- **AIM OF THE EXERCISE**: Keep the pictures out, please, and set down every record exactly.

[Rendered images with source text]
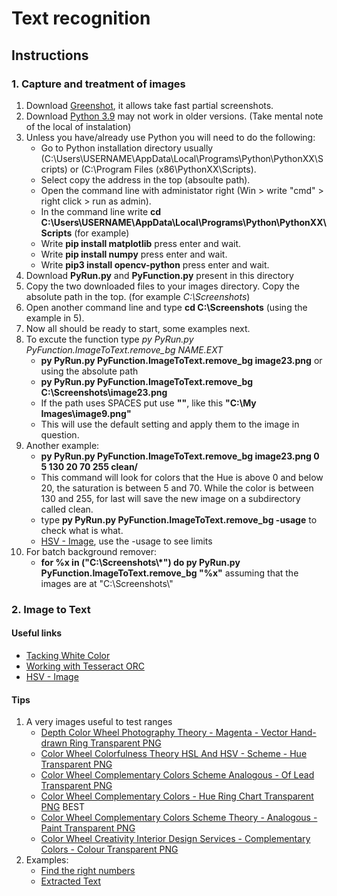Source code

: #  Text recognition

## Instructions
### 1. Capture and treatment of images
1. Download [Greenshot](https://getgreenshot.org/downloads/), it allows take fast partial screenshots.
2. Download [Python 3.9](https://www.python.org/downloads/) may not work in older versions. (Take mental note of the local of instalation)
3. Unless you have/already use Python you will need to do the following:
   * Go to Python installation directory usually (C:\Users\USERNAME\AppData\Local\Programs\Python\PythonXX\Scripts) or (C:\Program Files (x86\PythonXX\Scripts).
   * Select copy the address in the top (absoulte path).
   * Open the command line with administator right (Win > write "cmd" > right click > run as admin).
   * In the command line write **cd C:\Users\USERNAME\AppData\Local\Programs\Python\PythonXX\Scripts**              (for example)
   * Write **pip install matplotlib** press enter and wait.
   * Write **pip install numpy** press enter and wait.
   * Write **pip3 install opencv-python** press enter and wait.
4. Download **PyRun.py** and **PyFunction.py** present in this directory
5. Copy the two downloaded files to your images directory. Copy the absolute path in the top. (for example *C:\Screenshots*)
6. Open another command line and type **cd C:\Screenshots** (using the example in 5).
7. Now all should be ready to start, some examples next.
8. To excute the function type *py PyRun.py PyFunction.ImageToText.remove_bg NAME.EXT*
    * **py PyRun.py PyFunction.ImageToText.remove_bg image23.png**
                        or using the absolute path
    * **py PyRun.py PyFunction.ImageToText.remove_bg C:\Screenshots\image23.png**
    * If the path uses SPACES put use **""**, like this **"C:\My Images\image9.png"**
    * This will use the default setting and apply them to the image in question.
9. Another example:
    * **py PyRun.py PyFunction.ImageToText.remove_bg image23.png 0 5 130 20 70 255 clean/**
    * This command will look for colors that the Hue is above 0 and below 20, the saturation is between 5 and 70. While the color is between 130 and 255, for last will save the new image on a subdirectory called clean.
    * type **py PyRun.py PyFunction.ImageToText.remove_bg -usage** to check what is what.
    * [HSV - Image](https://upload.wikimedia.org/wikipedia/commons/thumb/3/33/HSV_color_solid_cylinder_saturation_gray.png/1280px-HSV_color_solid_cylinder_saturation_gray.png), use the -usage to see limits
10. For batch background remover:
    * **for %x in ("C:\Screenshots\\*") do py PyRun.py PyFunction.ImageToText.remove_bg "%x"** assuming that the images are at "C:\Screenshots\\"

### 2. Image to Text

#### Useful links
* [Tacking White Color](https://stackoverflow.com/questions/22588146/tracking-white-color-using-python-opencv)
* [Working with Tesseract ORC](https://stackoverflow.com/questions/26251599/can-i-test-tesseract-ocr-in-windows-command-line)
* [HSV - Image](https://upload.wikimedia.org/wikipedia/commons/thumb/3/33/HSV_color_solid_cylinder_saturation_gray.png/1280px-HSV_color_solid_cylinder_saturation_gray.png)

#### Tips
1. A very images useful to test ranges
    * [Depth Color Wheel Photography Theory - Magenta - Vector Hand-drawn Ring Transparent PNG](https://pnghut.com/png/N4yMSmTZ2H/depth-color-wheel-photography-theory-magenta-vector-hand-drawn-ring-transparent-png)
    * [Color Wheel Colorfulness Theory HSL And HSV - Scheme - Hue Transparent PNG](https://pnghut.com/png/Dqvm1ui1NS/color-wheel-colorfulness-theory-hsl-and-hsv-scheme-hue-transparent-png)
    * [Color Wheel Complementary Colors Scheme Analogous - Of Lead Transparent PNG](https://pnghut.com/png/qCC1gGhWJn/color-wheel-complementary-colors-scheme-analogous-of-lead-transparent-png)
    * [Color Wheel Complementary Colors - Hue Ring Chart Transparent PNG](https://pnghut.com/png/sutZgai9HB/color-wheel-complementary-colors-hue-ring-chart-transparent-png) BEST
    * [Color Wheel Complementary Colors Scheme Theory - Analogous - Paint Transparent PNG](https://pnghut.com/png/0BPfpmx6ZE/color-wheel-complementary-colors-scheme-theory-analogous-paint-transparent-png)
    * [Color Wheel Creativity Interior Design Services - Complementary Colors - Colour Transparent PNG](https://pnghut.com/png/wQTaMkMf0D/color-wheel-creativity-interior-design-services-complementary-colors-colour-transparent-png)
2. Examples:
    * [Find the right numbers](https://github.com/Thecarlosmff/Scripts/tree/main/Find%20Text/Images/Colors)
    * [Extracted Text]()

- **ANSWER FOR THE TASK**:
Source code

: #  Text recognition

## Instructions
### 1. Capture and treatment of images
1. Download [Greenshot](https://getgreenshot.org/downloads/), it allows take fast partial screenshots.
2. Download [Python 3.9](https://www.python.org/downloads/) may not work in older versions. (Take mental note of the local of instalation)
3. Unless you have/already use Python you will need to do the following:
   * Go to Python installation directory usually (C:\Users\USERNAME\AppData\Local\Programs\Python\PythonXX\Scripts) or (C:\Program Files (x86\PythonXX\Scripts).
   * Select copy the address in the top (absoulte path).
   * Open the command line with administator right (Win > write "cmd" > right click > run as admin).
   * In the command line write **cd C:\Users\USERNAME\AppData\Local\Programs\Python\PythonXX\Scripts**              (for example)
   * Write **pip install matplotlib** press enter and wait.
   * Write **pip install numpy** press enter and wait.
   * Write **pip3 install opencv-python** press enter and wait.
4. Download **PyRun.py** and **PyFunction.py** present in this directory
5. Copy the two downloaded files to your images directory. Copy the absolute path in the top. (for example *C:\Screenshots*)
6. Open another command line and type **cd C:\Screenshots** (using the example in 5).
7. Now all should be ready to start, some examples next.
8. To excute the function type *py PyRun.py PyFunction.ImageToText.remove_bg NAME.EXT*
    * **py PyRun.py PyFunction.ImageToText.remove_bg image23.png**
                        or using the absolute path
    * **py PyRun.py PyFunction.ImageToText.remove_bg C:\Screenshots\image23.png**
    * If the path uses SPACES put use **""**, like this **"C:\My Images\image9.png"**
    * This will use the default setting and apply them to the image in question.
9. Another example:
    * **py PyRun.py PyFunction.ImageToText.remove_bg image23.png 0 5 130 20 70 255 clean/**
    * This command will look for colors that the Hue is above 0 and below 20, the saturation is between 5 and 70. While the color is between 130 and 255, for last will save the new image on a subdirectory called clean.
    * type **py PyRun.py PyFunction.ImageToText.remove_bg -usage** to check what is what.
    * [HSV - Image](https://upload.wikimedia.org/wikipedia/commons/thumb/3/33/HSV_color_solid_cylinder_saturation_gray.png/1280px-HSV_color_solid_cylinder_saturation_gray.png), use the -usage to see limits
10. For batch background remover:
    * **for %x in ("C:\Screenshots\\*") do py PyRun.py PyFunction.ImageToText.remove_bg "%x"** assuming that the images are at "C:\Screenshots\\"

### 2. Image to Text

#### Useful links
* [Tacking White Color](https://stackoverflow.com/questions/22588146/tracking-white-color-using-python-opencv)
* [Working with Tesseract ORC](https://stackoverflow.com/questions/26251599/can-i-test-tesseract-ocr-in-windows-command-line)
* [HSV - Image](https://upload.wikimedia.org/wikipedia/commons/thumb/3/33/HSV_color_solid_cylinder_saturation_gray.png/1280px-HSV_color_solid_cylinder_saturation_gray.png)

#### Tips
1. A very images useful to test ranges
    * [Depth Color Wheel Photography Theory - Magenta - Vector Hand-drawn Ring Transparent PNG](https://pnghut.com/png/N4yMSmTZ2H/depth-color-wheel-photography-theory-magenta-vector-hand-drawn-ring-transparent-png)
    * [Color Wheel Colorfulness Theory HSL And HSV - Scheme - Hue Transparent PNG](https://pnghut.com/png/Dqvm1ui1NS/color-wheel-colorfulness-theory-hsl-and-hsv-scheme-hue-transparent-png)
    * [Color Wheel Complementary Colors Scheme Analogous - Of Lead Transparent PNG](https://pnghut.com/png/qCC1gGhWJn/color-wheel-complementary-colors-scheme-analogous-of-lead-transparent-png)
    * [Color Wheel Complementary Colors - Hue Ring Chart Transparent PNG](https://pnghut.com/png/sutZgai9HB/color-wheel-complementary-colors-hue-ring-chart-transparent-png) BEST
    * [Color Wheel Complementary Colors Scheme Theory - Analogous - Paint Transparent PNG](https://pnghut.com/png/0BPfpmx6ZE/color-wheel-complementary-colors-scheme-theory-analogous-paint-transparent-png)
    * [Color Wheel Creativity Interior Design Services - Complementary Colors - Colour Transparent PNG](https://pnghut.com/png/wQTaMkMf0D/color-wheel-creativity-interior-design-services-complementary-colors-colour-transparent-png)
2. Examples:
    * [Find the right numbers](https://github.com/Thecarlosmff/Scripts/tree/main/Find%20Text/Images/Colors)
    * [Extracted Text]()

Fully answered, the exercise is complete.